Middle East leaders and peoples have been as interested in the outcome of the US presidential elections as have those in the West. Although it is too early to see what a Biden policy towards the Middle East will be, the goals and policies of US administrations for the region affect the lives of millions.
It is expected that Biden will dial down normalisation with Israel as a priority in its relations with various Arab countries in the region. Last month, Sudan became the third Arab-majority nation to recognise Israel this year, following the United Arab Emirates and Bahrain. Palestinians hope that the US will return to a more mediating role between them and the Jewish people and cease backing Israeli annexation.

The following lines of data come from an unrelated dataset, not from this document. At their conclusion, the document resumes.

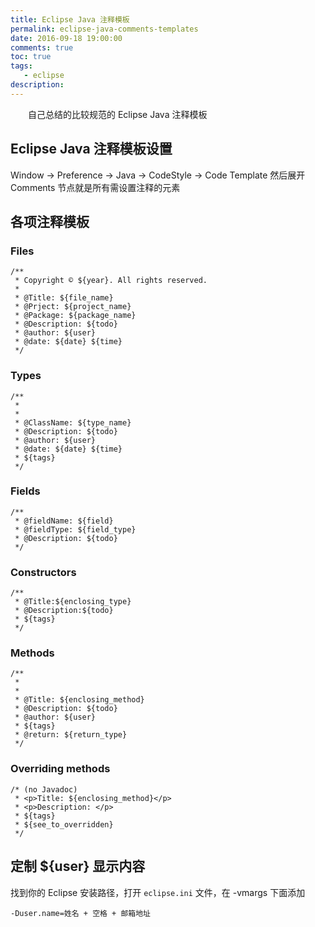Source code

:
 ```yaml
---
title: Eclipse Java 注释模板
permalink: eclipse-java-comments-templates
date: 2016-09-18 19:00:00
comments: true
toc: true
tags: 
   - eclipse
description: 
---
```


&emsp;&emsp;自己总结的比较规范的 Eclipse Java 注释模板
<!-- more -->
## Eclipse Java 注释模板设置
Window -> Preference -> Java -> CodeStyle -> Code Template 然后展开 Comments 节点就是所有需设置注释的元素

## 各项注释模板
### Files
```
/**
 * Copyright © ${year}. All rights reserved.
 * 
 * @Title: ${file_name}
 * @Prject: ${project_name}
 * @Package: ${package_name}
 * @Description: ${todo}
 * @author: ${user}
 * @date: ${date} ${time}
 */
```

### Types
```
/**
 * 
 * 
 * @ClassName: ${type_name}
 * @Description: ${todo}
 * @author: ${user}
 * @date: ${date} ${time}
 * ${tags}
 */
```

### Fields
```
/**
 * @fieldName: ${field}
 * @fieldType: ${field_type}
 * @Description: ${todo}
 */
```

### Constructors
```
/**
 * @Title:${enclosing_type}
 * @Description:${todo}
 * ${tags}
 */
```

### Methods
```
/**
 * 
 * 
 * @Title: ${enclosing_method}
 * @Description: ${todo}
 * @author: ${user}
 * ${tags}
 * @return: ${return_type}
 */
```

### Overriding methods
```
/* (no Javadoc)
 * <p>Title: ${enclosing_method}</p>
 * <p>Description: </p>
 * ${tags}
 * ${see_to_overridden}
 */
```

## 定制 ${user} 显示内容

找到你的 Eclipse 安装路径，打开 `eclipse.ini` 文件，在 -vmargs 下面添加
```
-Duser.name=姓名 + 空格 + 邮箱地址
```
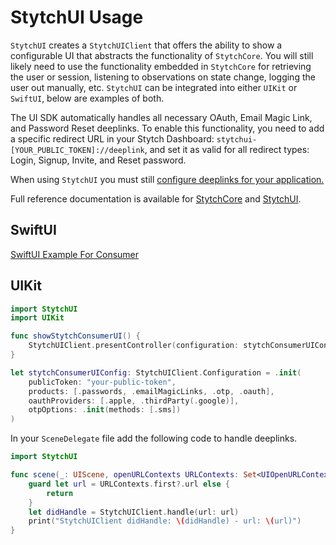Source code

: # StytchUI Usage
`StytchUI` creates a `StytchUIClient` that offers the ability to show a configurable UI that abstracts the functionality of `StytchCore`. You will still likely need to use the functionality embedded in `StytchCore` for retrieving the user or session, listening to observations on state change, logging the user out manually, etc. `StytchUI` can be integrated into either `UIKit` or `SwiftUI`, below are examples of both.

The UI SDK automatically handles all necessary OAuth, Email Magic Link, and Password Reset deeplinks. To enable this functionality, you need to add a specific redirect URL in your Stytch Dashboard: `stytchui-[YOUR_PUBLIC_TOKEN]://deeplink`, and set it as valid for all redirect types: Login, Signup, Invite, and Reset password.

When using `StytchUI` you must still [configure deeplinks for your application.](./Deeplinks.md)

Full reference documentation is available for [StytchCore](https://stytchauth.github.io/stytch-ios/main/StytchCore/documentation/stytchcore/) and [StytchUI](https://stytchauth.github.io/stytch-ios/main/StytchUI/documentation/stytchui/).

## SwiftUI
[SwiftUI Example For Consumer](https://github.com/stytchauth/stytch-ios/blob/main/Stytch/DemoApps/StytchUIDemo/ContentView.swift)

## UIKit
```swift
import StytchUI
import UIKit

func showStytchConsumerUI() {
    StytchUIClient.presentController(configuration: stytchConsumerUIConfig, controller: self)
}

let stytchConsumerUIConfig: StytchUIClient.Configuration = .init(
    publicToken: "your-public-token",
    products: [.passwords, .emailMagicLinks, .otp, .oauth],
    oauthProviders: [.apple, .thirdParty(.google)],
    otpOptions: .init(methods: [.sms])
)
```

In your `SceneDelegate` file add the following code to handle deeplinks.
```swift
import StytchUI

func scene(_: UIScene, openURLContexts URLContexts: Set<UIOpenURLContext>) {
    guard let url = URLContexts.first?.url else {
        return
    }
    let didHandle = StytchUIClient.handle(url: url)
    print("StytchUIClient didHandle: \(didHandle) - url: \(url)")
}
```
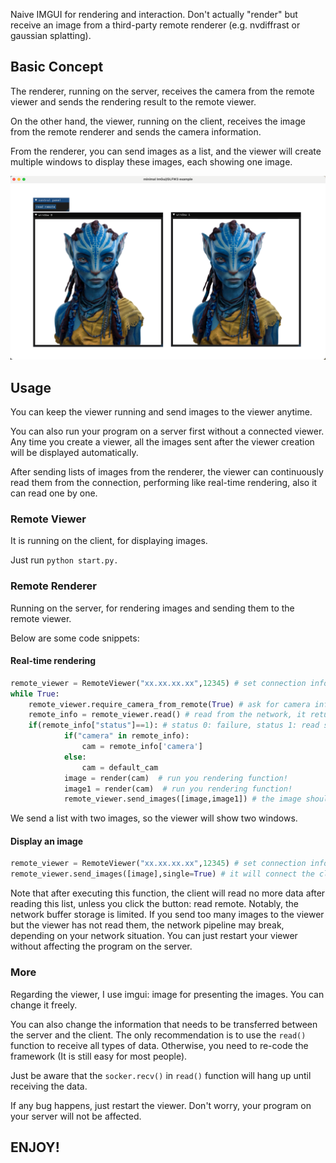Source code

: Naive IMGUI for rendering and interaction. Don't actually "render" but receive an image from a third-party remote renderer (e.g. nvdiffrast or gaussian splatting).



## Basic Concept

The renderer, running on the server, receives the camera from the remote viewer and sends the rendering result to the remote viewer.

On the other hand, the viewer, running on the client, receives the image from the remote renderer and sends the camera information.

From the renderer, you can send images as a list, and the viewer will create multiple windows to display these images, each showing one image.

![image-20240725191707531](Assets/image-20240725191707531.png)

## Usage

You can keep the viewer running and send images to the viewer anytime.

You can also run your program on a server first without a connected viewer. Any time you create a viewer, all the images sent after the viewer creation will be displayed automatically.

After sending lists of images from the renderer, the viewer can continuously read them from the connection, performing like real-time rendering, also it can read one by one. 

### Remote Viewer

It is running on the client, for displaying images.

Just run ```python start.py. ```



### Remote Renderer

Running on the server, for rendering images and sending them to the remote viewer.

Below are some code snippets:

#### Real-time rendering

```python
remote_viewer = RemoteViewer("xx.xx.xx.xx",12345) # set connection info
while True:
    remote_viewer.require_camera_from_remote(True) # ask for camera information
    remote_info = remote_viewer.read() # read from the network, it returns a dict
    if(remote_info["status"]==1): # status 0: failure, status 1: read success
            if("camera" in remote_info): 
                cam = remote_info['camera']
            else:
                cam = default_cam
            image = render(cam)  # run you rendering function!
            image1 = render(cam)  # run you rendering function!
            remote_viewer.send_images([image,image1]) # the image should be a list of (H,W,3) in np.array (0-255) to ensure the client can interpret
```

We send a list with two images, so the viewer will show two windows. 





#### Display an image

```python
remote_viewer = RemoteViewer("xx.xx.xx.xx",12345) # set connection info
remote_viewer.send_images([image],single=True) # it will connect the client automatically and tell it that only one list will be sent, so don't wait for more images.
```

Note that after executing this function, the client will read no more data after reading this list, unless you click the button: read remote.  Notably, the network buffer storage is limited. If you send too many images to the viewer but the viewer has not read them, the network pipeline may break, depending on your network situation. You can just restart your viewer without affecting the program on the server.



### More

Regarding the viewer,  I use imgui: image for presenting the images. You can change it freely.

You can also change the information that needs to be transferred between the server and the client. The only recommendation is to use the ```read()``` function to receive all types of data. Otherwise, you need to re-code the framework (It is still easy for most people).

Just be aware that the ```socker.recv()``` in ```read()``` function will hang up until receiving the data. 

If any bug happens, just restart the viewer. Don't worry, your program on your server will not be affected.

## ENJOY!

Many believe that Saudi Arabia and Turkey will face greater scrutiny, after being given a green light for many of their activities in the region and internationally.
Sadly, for the people of Syria, Yemen and Libya, a Biden presidency is unlikely to change much, as he was party to the policies and short-term perspectives of the Obama era. It is legitimate to expect a return to the commitment to promoting human rights and good governance and to exerting more pressure on authoritarian regimes to act accordingly. However, the Middle East has been slipping down the agenda of US governments since Obama, and Biden is likely to continue that trend.
One area where we could see some positive moves might be over Iran. The Trump administration threw out the nuclear enrichment deal that took a decade to agree with European countries and Iran. Its more aggressive, “maximum pressure” policy sought to crash the Iranian economy. While this increased the hardships of ordinary citizens, it failed to bring about much change in Iran’s regional agenda. Biden is likely to explore whether an easing of sanctions and lowering of rhetoric will bring Iran back to the negotiating table.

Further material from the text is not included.